Five Alpacas Walk Onto A Farm
Imagine giving up life in the city, trading hustle for stillness, car exhaust for crisp air, and sirens for the quiet hum of cicadas.
Although her friends thought she was crazy, Annette did just that and moved to a farm an hour outside Atlanta, Georgia. With her husband, Annette started cultivating the land from scratch, building a barn, planting fruit trees, and preparing to plant crops. She called it Azure Farm, an homage to the color of the sky on a perfectly clear day.
“We had a desire to get back to living more in line with nature and practicing sustainability,” Annette said. “I think what makes us unique is our passion for nature and technology. So if you come out to our place we have a fully wired smart home, but spend most of our time out on the farm and nature just like people have for thousands of years.”
Now, Azure Farm is home to five alpacas, two cats, and seventeen chickens. Annette always knew she wanted to raise alpacas. “You can't help but smile when you look at them,” she said. “They are easy going, quiet, and their fleece is just so soft. Once a year you shear them and sell their fleece. They are also one of the only farm animals that is not bred for their meat or dairy."
"I'm all about protecting and caring for animals.”
When Annette bought the alpacas, one of the females, Queen Elizabeth, was pregnant. Annette arranged for the vet to visit on Queen Elizabeth’s due date. One day, Annette was getting ready to feed the alpacas when she noticed Queen Elizabeth was on the ground, a small poof of white fleece by her side. The baby had arrived over a month early.
Because Pearl was premature, there was no milk for her to feed on. Annette bottle fed her for two days. She seemed to gain strength, but on the third day, she developed a fever. Annette called the vet, as Pearl became weak and lethargic, shaking violently and refusing her bottle.
“I was afraid we were going to lose her,” Annette said.

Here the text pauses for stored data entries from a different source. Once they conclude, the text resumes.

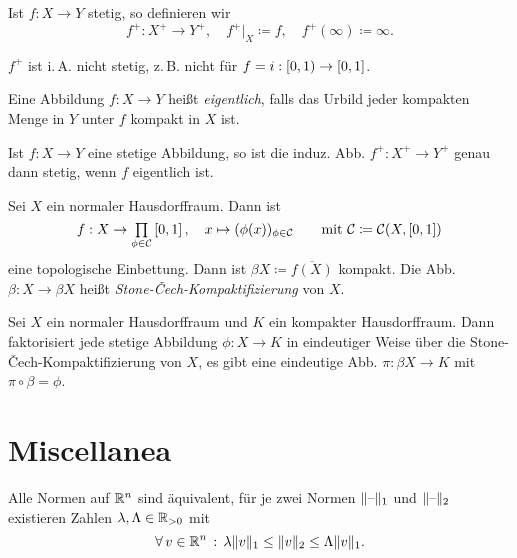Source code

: \documentclass{cheat-sheet}
\begin{document}
\begin{nota}
  Ist $f : X \to Y$ stetig, so definieren wir
  \[ f^+ : X^+ \to Y^+, \quad f^+|_X \coloneqq f, \quad f^+(\infty) \coloneqq \infty. \]
\end{nota}

\begin{bem}
  $f^+$ ist i.\,A. nicht stetig, z.\,B. nicht für $f = i : \left[ 0, 1 \right) \to \left[ 0, 1 \right]$.
\end{bem}

\begin{defn}
  Eine Abbildung $f : X \to Y$ heißt \emph{eigentlich}, falls das Urbild jeder kompakten Menge in $Y$ unter $f$ kompakt in $X$ ist.
\end{defn}

\begin{prop}
  Ist $f : X \to Y$ eine stetige Abbildung, so ist die induz. Abb. $f^+ : X^+ \to Y^+$ genau dann stetig, wenn $f$ eigentlich ist.
\end{prop}


\begin{defn}
  Sei $X$ ein normaler Hausdorffraum. Dann ist
  \[
    f : X \to \prod_{\phi \in \mathcal{C}} \I, \quad x \mapsto (\phi(x))_{\phi \in \mathcal{C}}
    \qquad \text{mit } \mathcal{C} \coloneqq \mathcal{C}(X, \I)
  \]
  eine topologische Einbettung. Dann ist $\beta X \coloneqq \overline{f(X)}$ kompakt. Die Abb. $\beta : X \to \beta X$ heißt \emph{Stone-Čech-Kompaktifizierung} von $X$.
\end{defn}

\begin{prop}
  Sei $X$ ein normaler Hausdorffraum und $K$ ein kompakter Hausdorffraum. Dann faktorisiert jede stetige Abbildung $\phi : X \to K$ in eindeutiger Weise über die Stone-Čech-Kompaktifizierung von $X$, \dh{} es gibt eine eindeutige Abb. $\pi : \beta X \to K$ mit $\pi \circ \beta = \phi$.
\end{prop}

\section{Miscellanea}


\begin{lem}
  Alle Normen auf $\mathbb{R}^n$ sind äquivalent, \dh{} für je zwei Normen $\lVert\text{--}\rVert_1$ und $\lVert\text{--}\rVert_2$ existieren Zahlen $\lambda, \Lambda \in \mathbb{R}_{> 0}$ mit
  \[ \forall \, {v \in \mathbb{R}^n} \,:\, \lambda \lVert v\rVert_1 \leq \lVert v\rVert_2 \leq \Lambda \lVert v\rVert_1. \]
\end{lem}
\end{document}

For the next three days, Annette stayed with Pearl around the clock, feeding her every three hours and administering antibiotics. She steadily improved, and was soon tottering around the enclosure. “It was so sweet to see the miracle of life and be able to help,” Annette said. “I'm not usually an emotional person, but that day was one of so many emotions for me. I just felt so responsible for having these animals and caring for them. It was a beautiful thing to be a part of.”